Supplied entries
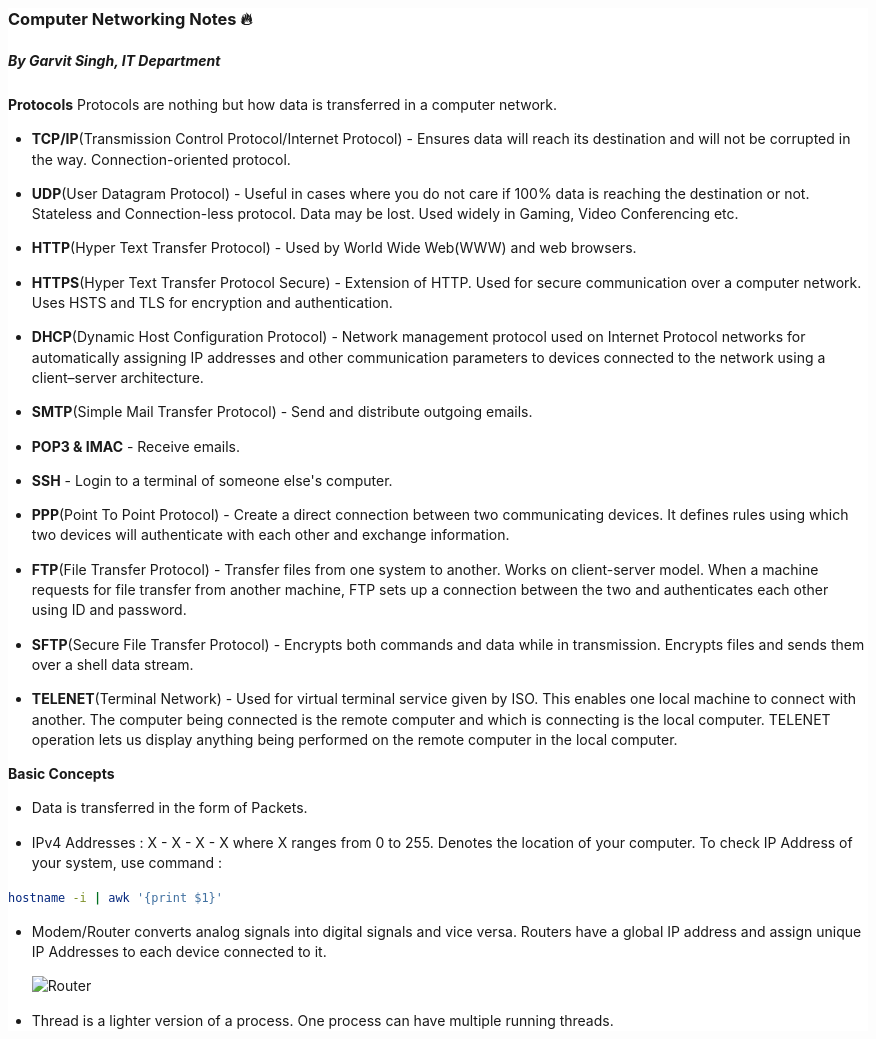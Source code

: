 ### **Computer Networking Notes** 🔥
##### **By Garvit Singh, IT Department**

**Protocols**
Protocols are nothing but how data is transferred in a computer network.

- **TCP/IP**(Transmission Control Protocol/Internet Protocol) - Ensures data will reach its destination and will not be corrupted in the way. Connection-oriented protocol.

- **UDP**(User Datagram Protocol) - Useful in cases where you do not care if 100% data is reaching the destination or not. Stateless and Connection-less protocol. Data may be lost. Used widely in Gaming, Video Conferencing etc.

- **HTTP**(Hyper Text Transfer Protocol) - Used by World Wide Web(WWW) and web browsers.

- **HTTPS**(Hyper Text Transfer Protocol Secure) - Extension of HTTP. Used for secure communication over a computer network. Uses HSTS and TLS for encryption and authentication.

- **DHCP**(Dynamic Host Configuration Protocol) - Network management protocol used on Internet Protocol networks for automatically assigning IP addresses and other communication parameters to devices connected to the network using a client–server architecture.

- **SMTP**(Simple Mail Transfer Protocol) - Send and distribute outgoing emails.

- **POP3 & IMAC** - Receive emails.

- **SSH** - Login to a terminal of someone else's computer.

- **PPP**(Point To Point Protocol) - Create a direct connection between two communicating devices. It defines rules using which two devices will authenticate with each other and exchange information.

- **FTP**(File Transfer Protocol) - Transfer files from one system to another. Works on client-server model. When a machine requests for file transfer from another machine, FTP sets up a connection between the two and authenticates each other using ID and password.

- **SFTP**(Secure File Transfer Protocol) - Encrypts both commands and data while in transmission. Encrypts files and sends them over a shell data stream.

- **TELENET**(Terminal Network) - Used for virtual terminal service given by ISO. This enables one local machine to connect with another. The computer being connected is the remote computer and which is connecting is the local computer. TELENET operation lets us display anything being performed on the remote computer in the local computer.

**Basic Concepts**

 - Data is transferred in the form of Packets.
 
 - IPv4 Addresses : X - X - X - X where X ranges from 0 to 255. Denotes the location of your computer. To check IP Address of your system, use command :
 ```bash
 hostname -i | awk '{print $1}'
```
- Modem/Router converts analog signals into digital signals and vice versa. Routers have a global IP address and assign unique IP Addresses to each device connected to it.
  
	<img src="https://i.imgur.com/AqwpQ3U.png" alt="Router" width="500"/>

- Thread is a lighter version of a process. One process can have multiple running threads.
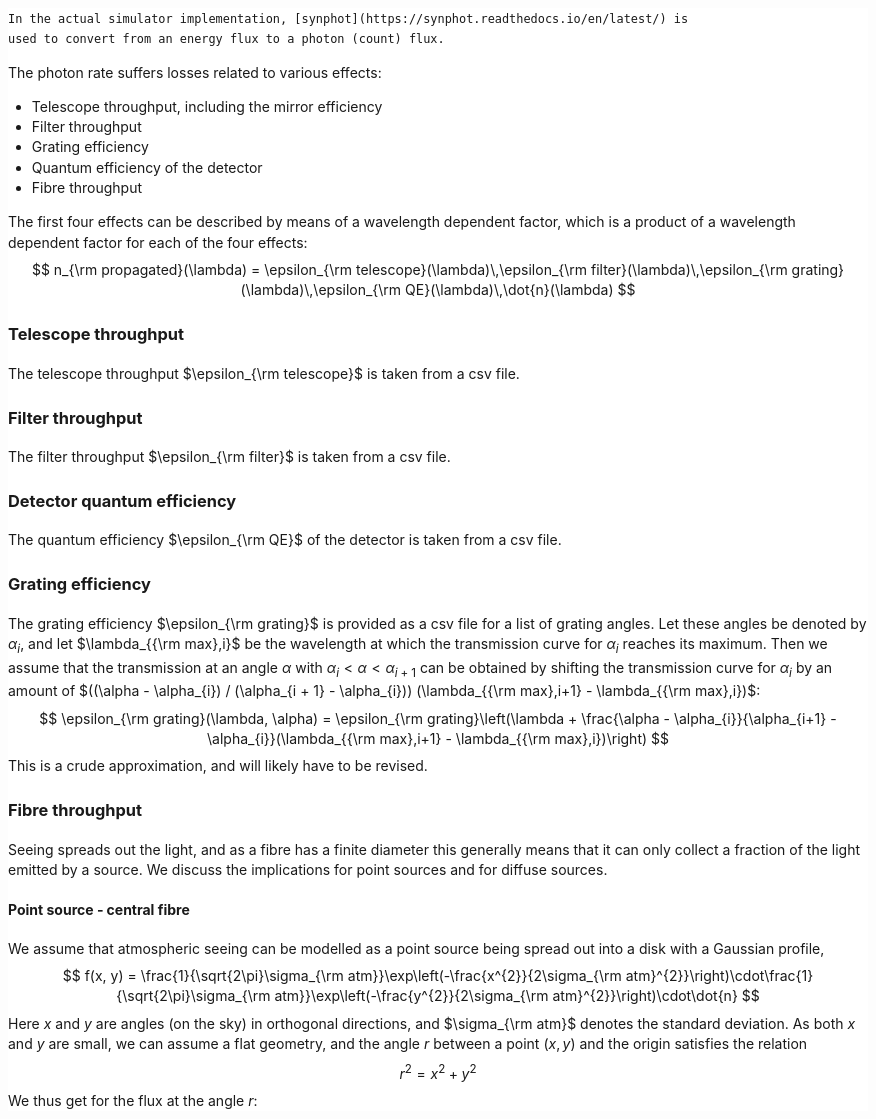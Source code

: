     In the actual simulator implementation, [synphot](https://synphot.readthedocs.io/en/latest/) is
    used to convert from an energy flux to a photon (count) flux.
    
The photon rate suffers losses related to various effects:

- Telescope throughput, including the mirror efficiency
- Filter throughput
- Grating efficiency
- Quantum efficiency of the detector
- Fibre throughput

The first four effects can be described by means of a wavelength dependent factor, which is a product of a wavelength dependent factor for each of the four effects:
$$
n_{\rm propagated}(\lambda) = \epsilon_{\rm telescope}(\lambda)\,\epsilon_{\rm filter}(\lambda)\,\epsilon_{\rm grating}(\lambda)\,\epsilon_{\rm QE}(\lambda)\,\dot{n}(\lambda)
$$

### Telescope throughput

The telescope throughput $\epsilon_{\rm telescope}$ is taken from a csv file.

### Filter throughput

The filter throughput $\epsilon_{\rm filter}$ is taken from a csv file.

### Detector quantum efficiency

The quantum efficiency $\epsilon_{\rm QE}$ of the detector is taken from a csv file.

### Grating efficiency

The grating efficiency $\epsilon_{\rm grating}$ is provided as a csv file for a list of grating angles. Let these angles be denoted by $\alpha_{i}$, and let $\lambda_{{\rm max},i}$ be the wavelength at which the transmission curve for $\alpha_{i}$ reaches its maximum. Then we assume that the transmission at an angle $\alpha$ with $\alpha_{i} < \alpha < \alpha_{i+1}$ can be obtained by shifting the transmission curve for $\alpha_{i}$ by an amount of $((\alpha - \alpha_{i}) / (\alpha_{i + 1} - \alpha_{i})) (\lambda_{{\rm max},i+1} - \lambda_{{\rm max},i})$:
$$
\epsilon_{\rm grating}(\lambda, \alpha) = \epsilon_{\rm grating}\left(\lambda + \frac{\alpha - \alpha_{i}}{\alpha_{i+1} - \alpha_{i}}(\lambda_{{\rm max},i+1} - \lambda_{{\rm max},i})\right)
$$
This is a crude approximation, and will likely have to be revised.

### Fibre throughput

Seeing spreads out the light, and as a fibre has a finite diameter this generally means that it can only collect a fraction of the light emitted by a source. We discuss the implications for point sources and for diffuse sources.

#### Point source &dash; central fibre

We assume that atmospheric seeing can be modelled as a point source being spread out into a disk with a Gaussian profile,
$$
f(x, y) = \frac{1}{\sqrt{2\pi}\sigma_{\rm atm}}\exp\left(-\frac{x^{2}}{2\sigma_{\rm atm}^{2}}\right)\cdot\frac{1}{\sqrt{2\pi}\sigma_{\rm atm}}\exp\left(-\frac{y^{2}}{2\sigma_{\rm atm}^{2}}\right)\cdot\dot{n}
$$
Here $x$ and $y$ are angles (on the sky) in orthogonal directions, and $\sigma_{\rm atm}$ denotes the standard deviation. As both $x$ and $y$ are small, we can assume a flat geometry, and the angle $r$ between a point $(x, y)$ and the origin satisfies the relation
$$
r^{2} = x^{2} + y^{2}
$$
We thus get for the flux at the angle $r$:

Action item
From the material above, return every line that contains "communication".

Answer for this exercise
- **HTTPS**(Hyper Text Transfer Protocol Secure) - Extension of HTTP. Used for secure communication over a computer network. Uses HSTS and TLS for encryption and authentication.
- **DHCP**(Dynamic Host Configuration Protocol) - Network management protocol used on Internet Protocol networks for automatically assigning IP addresses and other communication parameters to devices connected to the network using a client–server architecture.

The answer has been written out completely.